**EXERCISE DIRECTIONS**
Retype the records below from their first line through the line holding "6 | 17% | 75%", including both ends and no pictures.

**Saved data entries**
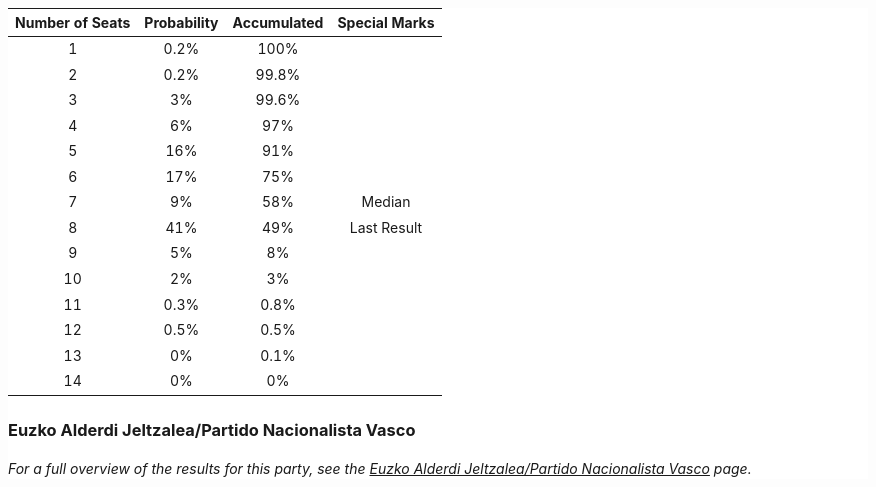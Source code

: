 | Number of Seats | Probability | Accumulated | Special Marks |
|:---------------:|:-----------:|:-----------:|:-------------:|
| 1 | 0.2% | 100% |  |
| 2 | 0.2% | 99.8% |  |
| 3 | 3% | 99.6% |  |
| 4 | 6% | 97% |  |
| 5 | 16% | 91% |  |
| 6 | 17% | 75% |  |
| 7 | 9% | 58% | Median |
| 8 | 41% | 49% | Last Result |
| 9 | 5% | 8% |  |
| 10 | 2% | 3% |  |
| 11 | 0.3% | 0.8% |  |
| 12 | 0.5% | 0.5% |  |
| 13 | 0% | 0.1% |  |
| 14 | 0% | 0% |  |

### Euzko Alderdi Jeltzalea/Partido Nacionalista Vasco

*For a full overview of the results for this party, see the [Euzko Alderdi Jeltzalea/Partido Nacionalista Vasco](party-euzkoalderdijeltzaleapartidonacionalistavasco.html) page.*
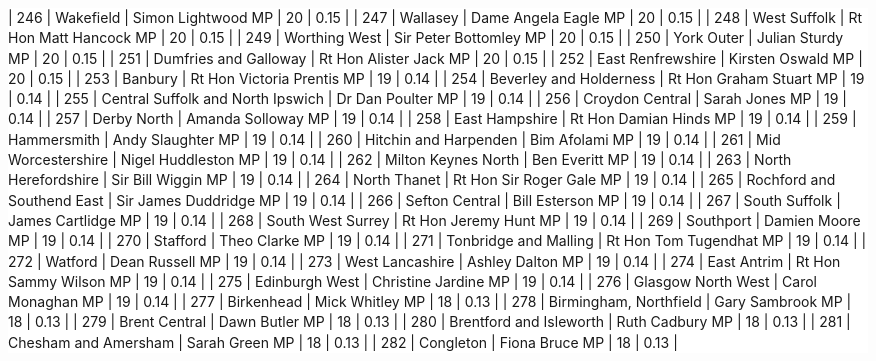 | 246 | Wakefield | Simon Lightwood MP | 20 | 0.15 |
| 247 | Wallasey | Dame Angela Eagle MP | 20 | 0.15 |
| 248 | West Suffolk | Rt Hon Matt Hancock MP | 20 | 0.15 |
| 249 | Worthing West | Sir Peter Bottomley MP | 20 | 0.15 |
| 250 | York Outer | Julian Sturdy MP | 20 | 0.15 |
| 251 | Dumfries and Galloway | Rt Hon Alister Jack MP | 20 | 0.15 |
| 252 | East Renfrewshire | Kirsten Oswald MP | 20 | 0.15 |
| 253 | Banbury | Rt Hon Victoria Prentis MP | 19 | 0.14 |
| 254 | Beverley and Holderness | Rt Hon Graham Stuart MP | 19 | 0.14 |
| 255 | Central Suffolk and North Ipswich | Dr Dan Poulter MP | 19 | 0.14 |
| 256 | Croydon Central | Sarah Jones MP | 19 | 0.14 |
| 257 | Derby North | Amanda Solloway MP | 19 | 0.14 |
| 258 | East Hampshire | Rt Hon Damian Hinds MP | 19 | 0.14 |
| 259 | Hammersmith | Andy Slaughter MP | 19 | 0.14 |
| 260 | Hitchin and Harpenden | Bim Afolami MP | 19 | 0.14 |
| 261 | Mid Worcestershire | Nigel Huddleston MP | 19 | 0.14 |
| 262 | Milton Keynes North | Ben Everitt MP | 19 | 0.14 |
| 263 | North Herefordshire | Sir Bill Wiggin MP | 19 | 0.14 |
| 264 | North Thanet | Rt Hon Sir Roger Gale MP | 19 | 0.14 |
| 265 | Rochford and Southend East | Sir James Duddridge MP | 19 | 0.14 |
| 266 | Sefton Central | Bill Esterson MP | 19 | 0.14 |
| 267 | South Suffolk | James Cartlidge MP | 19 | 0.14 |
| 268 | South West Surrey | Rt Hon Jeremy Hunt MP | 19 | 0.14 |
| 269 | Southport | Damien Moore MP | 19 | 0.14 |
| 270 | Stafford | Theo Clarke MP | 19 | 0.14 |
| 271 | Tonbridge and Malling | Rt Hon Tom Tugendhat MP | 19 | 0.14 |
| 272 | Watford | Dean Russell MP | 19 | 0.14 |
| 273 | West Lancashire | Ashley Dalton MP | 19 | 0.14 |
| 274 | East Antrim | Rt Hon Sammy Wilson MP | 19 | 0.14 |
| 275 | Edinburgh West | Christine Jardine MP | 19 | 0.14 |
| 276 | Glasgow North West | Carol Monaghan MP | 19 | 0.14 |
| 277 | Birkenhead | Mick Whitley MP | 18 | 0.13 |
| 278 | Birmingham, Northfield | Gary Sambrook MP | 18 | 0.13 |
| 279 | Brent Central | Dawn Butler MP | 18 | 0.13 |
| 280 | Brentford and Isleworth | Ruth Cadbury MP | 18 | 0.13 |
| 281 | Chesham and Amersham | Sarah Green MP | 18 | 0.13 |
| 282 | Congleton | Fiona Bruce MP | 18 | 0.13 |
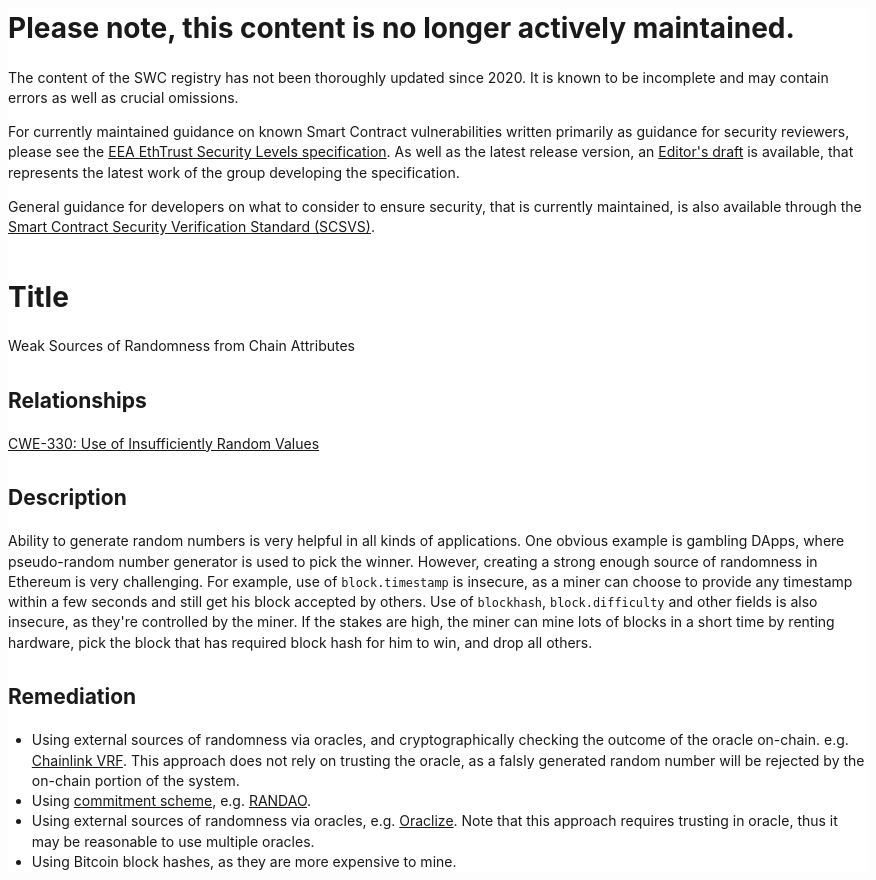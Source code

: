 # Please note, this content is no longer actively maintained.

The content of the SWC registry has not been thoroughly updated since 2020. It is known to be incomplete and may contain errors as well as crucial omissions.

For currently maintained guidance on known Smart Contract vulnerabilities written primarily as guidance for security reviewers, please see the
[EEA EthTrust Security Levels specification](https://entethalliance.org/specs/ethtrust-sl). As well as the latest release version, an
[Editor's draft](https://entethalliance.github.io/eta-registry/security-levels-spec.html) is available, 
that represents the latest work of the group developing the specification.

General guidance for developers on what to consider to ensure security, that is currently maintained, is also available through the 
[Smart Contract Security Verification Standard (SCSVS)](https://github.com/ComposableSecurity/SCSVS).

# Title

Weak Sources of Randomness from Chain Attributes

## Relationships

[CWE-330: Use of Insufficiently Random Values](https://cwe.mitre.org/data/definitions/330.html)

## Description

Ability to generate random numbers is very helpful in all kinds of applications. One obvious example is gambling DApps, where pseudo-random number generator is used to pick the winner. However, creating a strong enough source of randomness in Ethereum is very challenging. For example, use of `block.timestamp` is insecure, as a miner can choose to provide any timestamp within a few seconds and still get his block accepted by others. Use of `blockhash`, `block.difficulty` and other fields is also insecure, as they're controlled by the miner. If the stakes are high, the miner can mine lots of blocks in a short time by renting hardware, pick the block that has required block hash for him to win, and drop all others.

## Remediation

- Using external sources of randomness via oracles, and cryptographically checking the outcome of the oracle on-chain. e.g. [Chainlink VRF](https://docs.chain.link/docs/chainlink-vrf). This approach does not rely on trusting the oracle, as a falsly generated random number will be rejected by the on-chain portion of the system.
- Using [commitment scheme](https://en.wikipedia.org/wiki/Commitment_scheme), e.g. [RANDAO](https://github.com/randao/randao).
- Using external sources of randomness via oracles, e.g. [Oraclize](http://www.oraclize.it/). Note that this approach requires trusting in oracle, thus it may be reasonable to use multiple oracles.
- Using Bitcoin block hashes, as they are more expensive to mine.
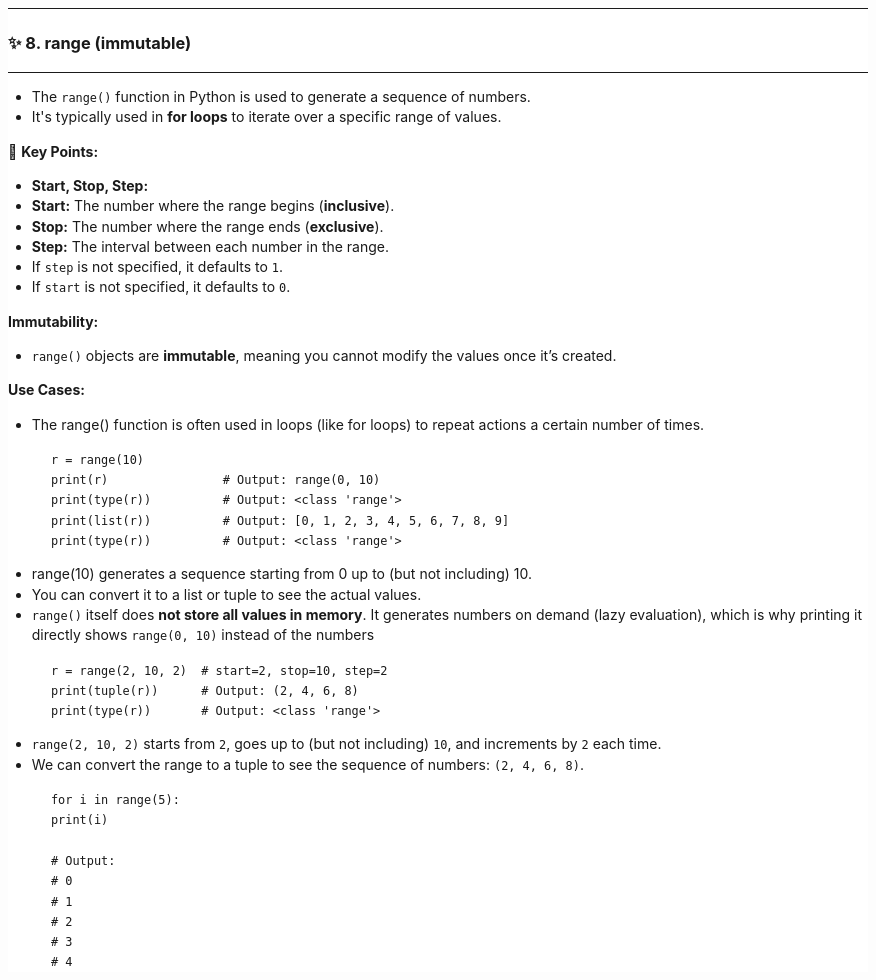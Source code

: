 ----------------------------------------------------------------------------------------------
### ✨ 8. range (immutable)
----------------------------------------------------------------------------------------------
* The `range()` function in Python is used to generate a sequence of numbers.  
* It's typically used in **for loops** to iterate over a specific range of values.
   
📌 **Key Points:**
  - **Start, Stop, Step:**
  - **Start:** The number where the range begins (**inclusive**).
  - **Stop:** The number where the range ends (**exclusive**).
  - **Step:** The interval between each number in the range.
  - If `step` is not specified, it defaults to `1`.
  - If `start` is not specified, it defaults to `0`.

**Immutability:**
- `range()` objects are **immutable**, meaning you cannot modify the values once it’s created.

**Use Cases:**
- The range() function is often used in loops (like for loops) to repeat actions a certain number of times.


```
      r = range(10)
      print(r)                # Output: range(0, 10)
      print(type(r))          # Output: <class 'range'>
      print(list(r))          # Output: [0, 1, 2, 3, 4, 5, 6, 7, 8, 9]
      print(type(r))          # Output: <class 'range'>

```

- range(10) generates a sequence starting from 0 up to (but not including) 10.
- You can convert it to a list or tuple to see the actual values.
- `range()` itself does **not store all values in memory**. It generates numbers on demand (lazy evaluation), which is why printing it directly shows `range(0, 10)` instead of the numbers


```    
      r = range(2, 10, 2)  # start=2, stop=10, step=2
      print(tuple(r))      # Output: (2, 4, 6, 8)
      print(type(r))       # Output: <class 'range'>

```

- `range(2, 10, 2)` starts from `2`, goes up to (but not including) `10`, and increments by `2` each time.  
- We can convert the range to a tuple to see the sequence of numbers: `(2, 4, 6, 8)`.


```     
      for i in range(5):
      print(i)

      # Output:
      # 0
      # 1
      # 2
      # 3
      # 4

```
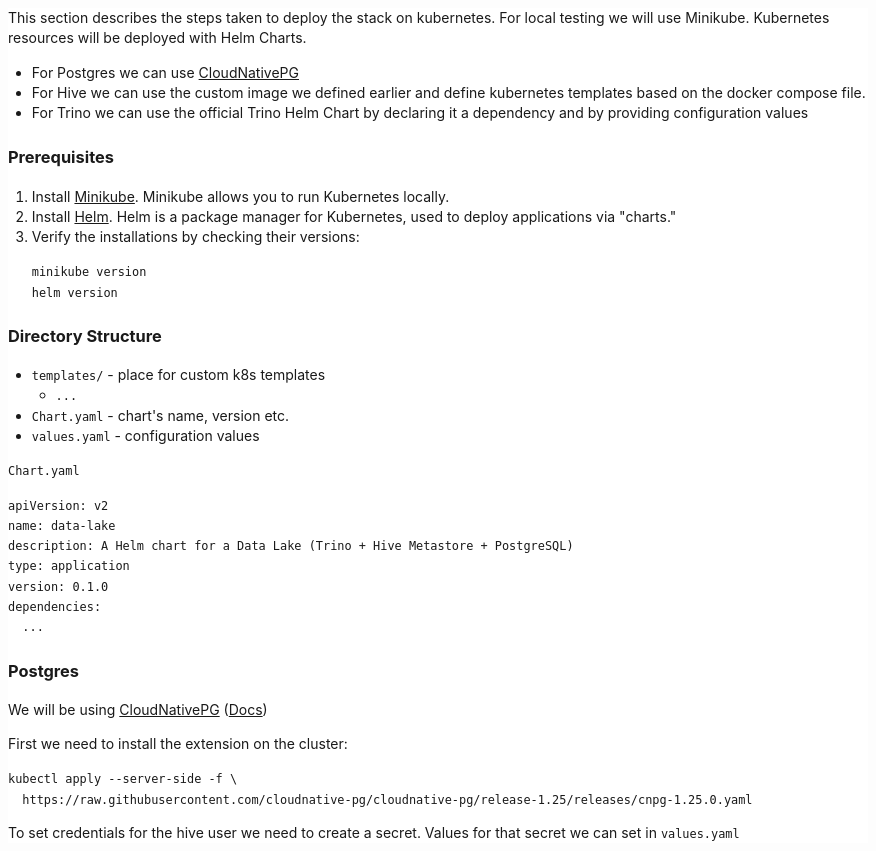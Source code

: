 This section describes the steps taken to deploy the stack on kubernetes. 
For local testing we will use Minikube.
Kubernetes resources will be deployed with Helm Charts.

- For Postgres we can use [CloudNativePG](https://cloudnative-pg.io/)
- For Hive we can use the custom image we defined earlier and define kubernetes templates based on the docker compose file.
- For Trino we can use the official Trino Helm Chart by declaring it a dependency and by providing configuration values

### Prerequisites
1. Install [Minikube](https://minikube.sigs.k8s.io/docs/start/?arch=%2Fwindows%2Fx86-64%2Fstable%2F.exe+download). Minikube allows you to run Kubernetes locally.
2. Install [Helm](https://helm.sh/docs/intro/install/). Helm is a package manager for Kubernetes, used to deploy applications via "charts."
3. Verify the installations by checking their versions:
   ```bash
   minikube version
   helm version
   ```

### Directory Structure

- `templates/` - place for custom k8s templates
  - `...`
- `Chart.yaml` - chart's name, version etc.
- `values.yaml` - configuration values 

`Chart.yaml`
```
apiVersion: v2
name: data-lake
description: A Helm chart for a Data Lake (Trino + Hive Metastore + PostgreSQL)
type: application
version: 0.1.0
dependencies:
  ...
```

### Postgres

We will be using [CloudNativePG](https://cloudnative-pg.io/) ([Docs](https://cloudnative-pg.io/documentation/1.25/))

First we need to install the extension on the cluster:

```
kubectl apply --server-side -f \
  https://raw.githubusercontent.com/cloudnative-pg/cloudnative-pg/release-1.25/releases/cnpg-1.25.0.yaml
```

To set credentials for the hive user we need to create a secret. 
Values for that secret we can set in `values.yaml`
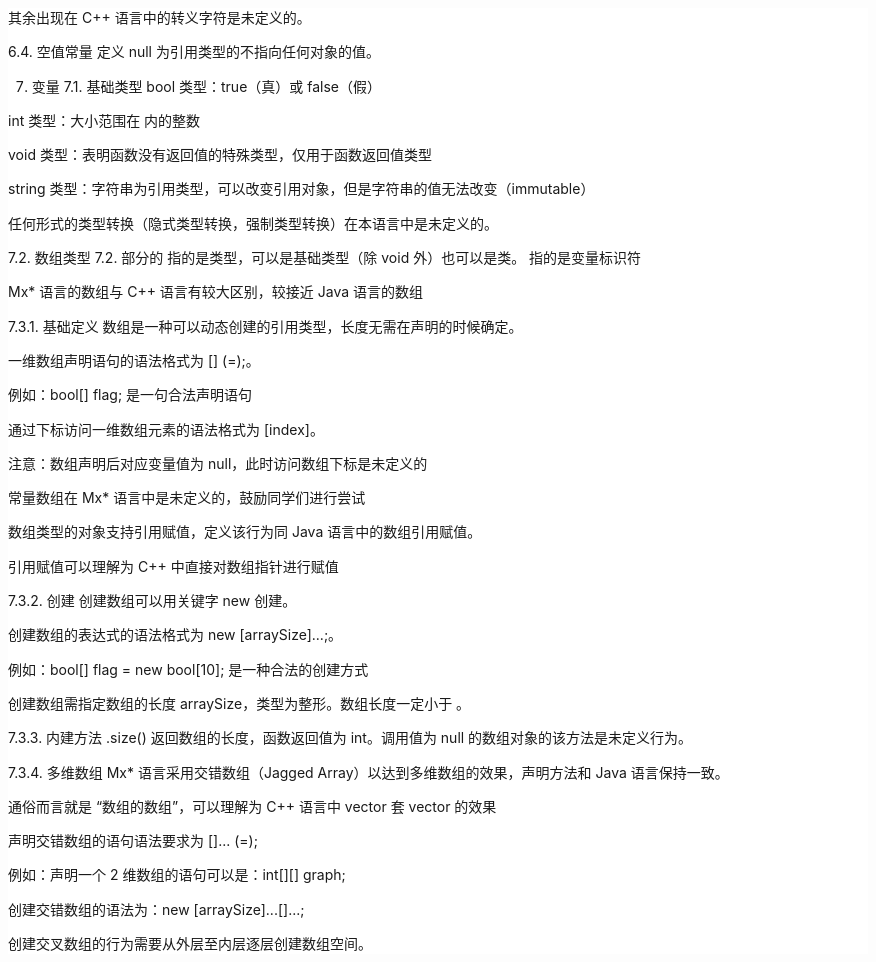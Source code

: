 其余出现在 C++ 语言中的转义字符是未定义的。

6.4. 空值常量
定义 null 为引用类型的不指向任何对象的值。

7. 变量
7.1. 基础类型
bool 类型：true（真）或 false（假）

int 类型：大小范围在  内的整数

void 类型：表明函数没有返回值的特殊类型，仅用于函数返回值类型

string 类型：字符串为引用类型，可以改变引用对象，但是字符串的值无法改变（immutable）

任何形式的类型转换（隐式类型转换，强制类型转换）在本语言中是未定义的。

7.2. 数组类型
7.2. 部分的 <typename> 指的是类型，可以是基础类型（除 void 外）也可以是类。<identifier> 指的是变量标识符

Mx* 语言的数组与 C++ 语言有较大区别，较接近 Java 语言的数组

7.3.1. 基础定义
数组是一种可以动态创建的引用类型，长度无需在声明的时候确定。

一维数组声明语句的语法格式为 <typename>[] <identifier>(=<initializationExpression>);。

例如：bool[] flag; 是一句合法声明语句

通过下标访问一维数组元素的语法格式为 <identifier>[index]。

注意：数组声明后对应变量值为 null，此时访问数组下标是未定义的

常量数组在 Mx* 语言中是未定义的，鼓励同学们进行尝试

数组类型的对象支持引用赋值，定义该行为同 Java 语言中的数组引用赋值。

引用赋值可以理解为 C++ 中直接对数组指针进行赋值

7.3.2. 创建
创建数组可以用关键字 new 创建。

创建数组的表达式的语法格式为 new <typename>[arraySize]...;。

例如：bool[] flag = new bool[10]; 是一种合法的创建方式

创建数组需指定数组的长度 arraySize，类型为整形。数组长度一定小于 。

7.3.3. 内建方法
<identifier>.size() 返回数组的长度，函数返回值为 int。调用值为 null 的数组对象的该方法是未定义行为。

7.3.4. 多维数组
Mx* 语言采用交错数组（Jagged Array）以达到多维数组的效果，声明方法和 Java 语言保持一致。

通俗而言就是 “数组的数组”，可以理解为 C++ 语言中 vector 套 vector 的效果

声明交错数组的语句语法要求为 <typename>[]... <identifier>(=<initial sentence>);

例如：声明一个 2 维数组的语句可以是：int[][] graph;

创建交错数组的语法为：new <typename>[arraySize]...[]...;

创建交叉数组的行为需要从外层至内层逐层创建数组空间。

**ANSWER**
Source code

: | Number of Seats | Probability | Accumulated | Special Marks |
|:---------------:|:-----------:|:-----------:|:-------------:|
| 1 | 0.2% | 100% |  |
| 2 | 0.2% | 99.8% |  |
| 3 | 3% | 99.6% |  |
| 4 | 6% | 97% |  |
| 5 | 16% | 91% |  |
| 6 | 17% | 75% |  |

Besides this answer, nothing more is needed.